__WHAT THE EXERCISE ASKS__:
In the listing below, count the lines containing the string "https". Reply with that number only.

(Beginning of RECORDS PROVIDED)

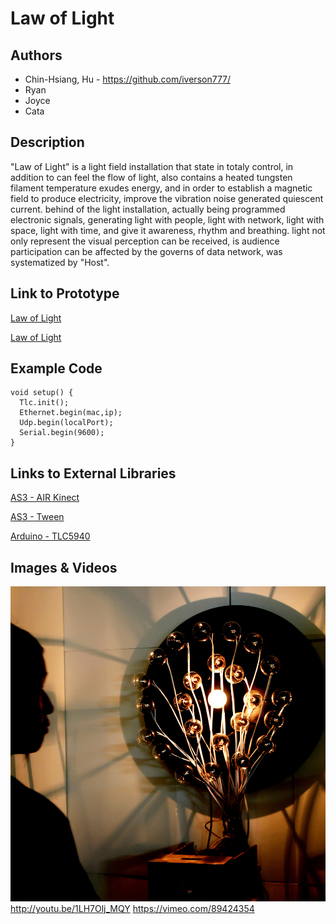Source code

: # Law of Light

## Authors
- Chin-Hsiang, Hu - https://github.com/iverson777/
- Ryan
- Joyce
- Cata

## Description
"Law of Light" is a light field installation that state in totaly control, in addition to can feel the flow of light, also contains a heated tungsten filament temperature exudes energy, and in order to establish a magnetic field to produce electricity, improve the vibration noise generated quiescent current. 
behind of the light installation, actually being programmed electronic signals, generating light with people, light with network, light with  space, light with time, and give it awareness, rhythm and breathing. light not only represent the visual perception can be received, is audience participation can be affected by the governs of data network, was systematized by "Host".

## Link to Prototype
[Law of Light](http://youtu.be/1LH7Olj_MQY "Law of Light")

[Law of Light](https://vimeo.com/89424354 "Law of Light")

## Example Code
```
void setup() {
  Tlc.init();
  Ethernet.begin(mac,ip);
  Udp.begin(localPort);
  Serial.begin(9600);
}

```
## Links to External Libraries

[AS3 - AIR Kinect](https://github.com/AS3NUI/airkinect-2-core "AS3 - AIR Kinect")

[AS3 - Tween](http://www.greensock.com/tweenlite/ "AS3 - Tween")

[Arduino - TLC5940](https://code.google.com/p/tlc5940arduino/ "Arduino - TLC5940")

## Images & Videos

![Image](project_images/cover_1000.jpg "Image")
http://youtu.be/1LH7Olj_MQY
https://vimeo.com/89424354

(End of RECORDS PROVIDED)

__RESULT OF THE TASK__:
5